*** THE DATA Section Begins ***

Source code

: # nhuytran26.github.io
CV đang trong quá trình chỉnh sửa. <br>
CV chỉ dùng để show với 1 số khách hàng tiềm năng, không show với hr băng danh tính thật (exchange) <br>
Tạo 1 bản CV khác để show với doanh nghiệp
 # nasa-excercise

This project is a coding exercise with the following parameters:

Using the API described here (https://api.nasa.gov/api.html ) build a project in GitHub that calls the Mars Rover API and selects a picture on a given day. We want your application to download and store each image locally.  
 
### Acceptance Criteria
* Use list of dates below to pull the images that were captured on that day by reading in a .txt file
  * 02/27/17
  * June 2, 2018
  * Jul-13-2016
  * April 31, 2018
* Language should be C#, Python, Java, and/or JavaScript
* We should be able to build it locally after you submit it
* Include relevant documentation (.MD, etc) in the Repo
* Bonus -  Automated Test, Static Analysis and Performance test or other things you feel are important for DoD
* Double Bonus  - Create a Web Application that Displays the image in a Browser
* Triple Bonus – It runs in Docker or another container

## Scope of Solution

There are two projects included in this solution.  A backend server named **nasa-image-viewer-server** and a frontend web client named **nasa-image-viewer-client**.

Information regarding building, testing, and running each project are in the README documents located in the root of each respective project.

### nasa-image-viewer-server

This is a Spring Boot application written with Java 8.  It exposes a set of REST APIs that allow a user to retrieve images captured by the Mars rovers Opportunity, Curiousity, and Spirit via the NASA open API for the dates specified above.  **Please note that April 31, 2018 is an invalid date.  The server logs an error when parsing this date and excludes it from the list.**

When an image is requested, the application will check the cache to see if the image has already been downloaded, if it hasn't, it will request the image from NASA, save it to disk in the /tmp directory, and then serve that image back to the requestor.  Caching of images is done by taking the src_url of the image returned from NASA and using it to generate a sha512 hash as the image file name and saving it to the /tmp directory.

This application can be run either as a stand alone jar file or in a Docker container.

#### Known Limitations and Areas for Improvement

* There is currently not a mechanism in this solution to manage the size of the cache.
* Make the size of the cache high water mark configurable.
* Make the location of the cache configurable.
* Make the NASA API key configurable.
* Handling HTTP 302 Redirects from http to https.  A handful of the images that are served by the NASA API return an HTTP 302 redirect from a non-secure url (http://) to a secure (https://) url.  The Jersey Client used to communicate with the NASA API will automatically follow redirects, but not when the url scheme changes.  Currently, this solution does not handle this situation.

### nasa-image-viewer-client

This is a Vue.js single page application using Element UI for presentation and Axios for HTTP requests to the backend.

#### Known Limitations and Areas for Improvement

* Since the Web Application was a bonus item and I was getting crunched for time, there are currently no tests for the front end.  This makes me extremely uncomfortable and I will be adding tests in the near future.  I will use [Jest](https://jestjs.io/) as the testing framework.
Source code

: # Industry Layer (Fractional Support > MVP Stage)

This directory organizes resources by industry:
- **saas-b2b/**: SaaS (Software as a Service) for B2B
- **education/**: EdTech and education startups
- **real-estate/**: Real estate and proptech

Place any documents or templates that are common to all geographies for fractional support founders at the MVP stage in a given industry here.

*** THE DATA Section Ends ***

WORK INSTRUCTION:
Up to and including the line with "Java, and/or JavaScript", print every line of the material above, starting from its first line, exactly.

EXERCISE RESULT:
Source code

: # nhuytran26.github.io
CV đang trong quá trình chỉnh sửa. <br>
CV chỉ dùng để show với 1 số khách hàng tiềm năng, không show với hr băng danh tính thật (exchange) <br>
Tạo 1 bản CV khác để show với doanh nghiệp
 # nasa-excercise

This project is a coding exercise with the following parameters:

Using the API described here (https://api.nasa.gov/api.html ) build a project in GitHub that calls the Mars Rover API and selects a picture on a given day. We want your application to download and store each image locally.  
 
### Acceptance Criteria
* Use list of dates below to pull the images that were captured on that day by reading in a .txt file
  * 02/27/17
  * June 2, 2018
  * Jul-13-2016
  * April 31, 2018
* Language should be C#, Python, Java, and/or JavaScript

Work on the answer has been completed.